Data excerpts
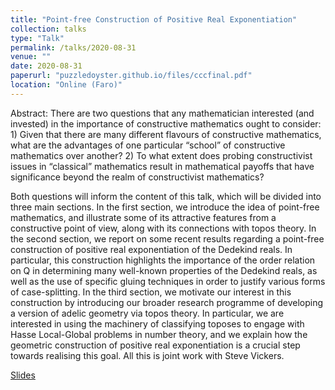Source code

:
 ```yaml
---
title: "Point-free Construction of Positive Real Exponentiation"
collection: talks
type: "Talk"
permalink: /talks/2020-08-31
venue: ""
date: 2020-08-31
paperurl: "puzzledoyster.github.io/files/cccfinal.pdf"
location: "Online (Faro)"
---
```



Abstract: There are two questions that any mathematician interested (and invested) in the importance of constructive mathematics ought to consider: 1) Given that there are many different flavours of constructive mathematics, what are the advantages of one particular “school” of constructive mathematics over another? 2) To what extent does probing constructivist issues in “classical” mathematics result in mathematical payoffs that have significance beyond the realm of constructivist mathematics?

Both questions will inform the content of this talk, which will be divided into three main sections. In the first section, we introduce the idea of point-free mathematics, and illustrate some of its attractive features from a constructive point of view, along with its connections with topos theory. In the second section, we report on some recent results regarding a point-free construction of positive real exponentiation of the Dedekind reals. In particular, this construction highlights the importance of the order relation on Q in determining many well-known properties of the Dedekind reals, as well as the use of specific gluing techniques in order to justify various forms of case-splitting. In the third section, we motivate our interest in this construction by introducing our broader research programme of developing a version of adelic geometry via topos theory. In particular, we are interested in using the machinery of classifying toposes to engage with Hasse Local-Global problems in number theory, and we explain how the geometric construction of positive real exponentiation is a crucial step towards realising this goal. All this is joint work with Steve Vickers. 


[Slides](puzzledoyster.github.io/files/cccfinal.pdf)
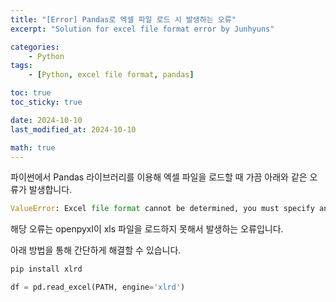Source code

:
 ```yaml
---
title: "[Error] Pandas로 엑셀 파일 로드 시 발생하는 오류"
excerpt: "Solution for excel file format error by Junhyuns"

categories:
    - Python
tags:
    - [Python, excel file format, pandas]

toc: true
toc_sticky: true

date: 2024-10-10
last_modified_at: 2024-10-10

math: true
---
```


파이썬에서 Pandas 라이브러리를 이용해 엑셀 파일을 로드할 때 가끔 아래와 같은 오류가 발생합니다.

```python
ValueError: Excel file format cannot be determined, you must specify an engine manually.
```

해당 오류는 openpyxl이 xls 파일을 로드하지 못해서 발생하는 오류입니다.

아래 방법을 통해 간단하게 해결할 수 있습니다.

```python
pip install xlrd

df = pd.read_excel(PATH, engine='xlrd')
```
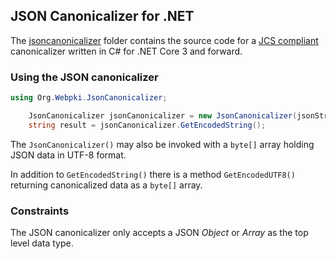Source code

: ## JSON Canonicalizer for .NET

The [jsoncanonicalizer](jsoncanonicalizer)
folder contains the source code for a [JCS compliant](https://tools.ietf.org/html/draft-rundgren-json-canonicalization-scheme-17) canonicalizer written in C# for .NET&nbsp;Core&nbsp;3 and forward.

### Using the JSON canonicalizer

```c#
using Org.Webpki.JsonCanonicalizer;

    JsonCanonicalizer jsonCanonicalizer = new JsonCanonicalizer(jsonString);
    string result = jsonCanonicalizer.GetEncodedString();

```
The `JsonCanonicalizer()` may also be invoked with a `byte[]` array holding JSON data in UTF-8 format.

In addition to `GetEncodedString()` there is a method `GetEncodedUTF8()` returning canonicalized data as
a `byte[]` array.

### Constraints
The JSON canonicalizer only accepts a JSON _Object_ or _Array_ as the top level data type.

...

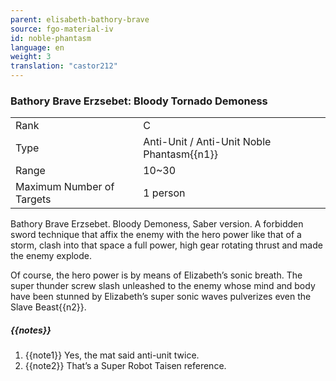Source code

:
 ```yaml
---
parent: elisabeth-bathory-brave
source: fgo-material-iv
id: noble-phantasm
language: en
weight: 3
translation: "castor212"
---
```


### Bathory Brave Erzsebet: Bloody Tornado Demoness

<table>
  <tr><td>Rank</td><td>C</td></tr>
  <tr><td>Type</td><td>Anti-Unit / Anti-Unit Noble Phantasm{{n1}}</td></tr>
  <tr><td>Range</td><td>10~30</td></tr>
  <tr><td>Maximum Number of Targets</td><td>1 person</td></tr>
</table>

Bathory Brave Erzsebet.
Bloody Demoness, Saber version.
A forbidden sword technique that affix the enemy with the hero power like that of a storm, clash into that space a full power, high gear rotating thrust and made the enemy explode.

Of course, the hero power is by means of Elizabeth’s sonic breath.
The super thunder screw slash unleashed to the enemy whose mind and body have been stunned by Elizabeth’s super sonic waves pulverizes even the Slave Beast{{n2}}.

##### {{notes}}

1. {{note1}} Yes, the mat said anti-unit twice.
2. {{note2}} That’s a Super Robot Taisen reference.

§ Exercise prompt
In the data above, each line holding "puzzledoyster" is to be found and copied.

§ Response for this exercise
paperurl: "puzzledoyster.github.io/files/cccfinal.pdf"
[Slides](puzzledoyster.github.io/files/cccfinal.pdf)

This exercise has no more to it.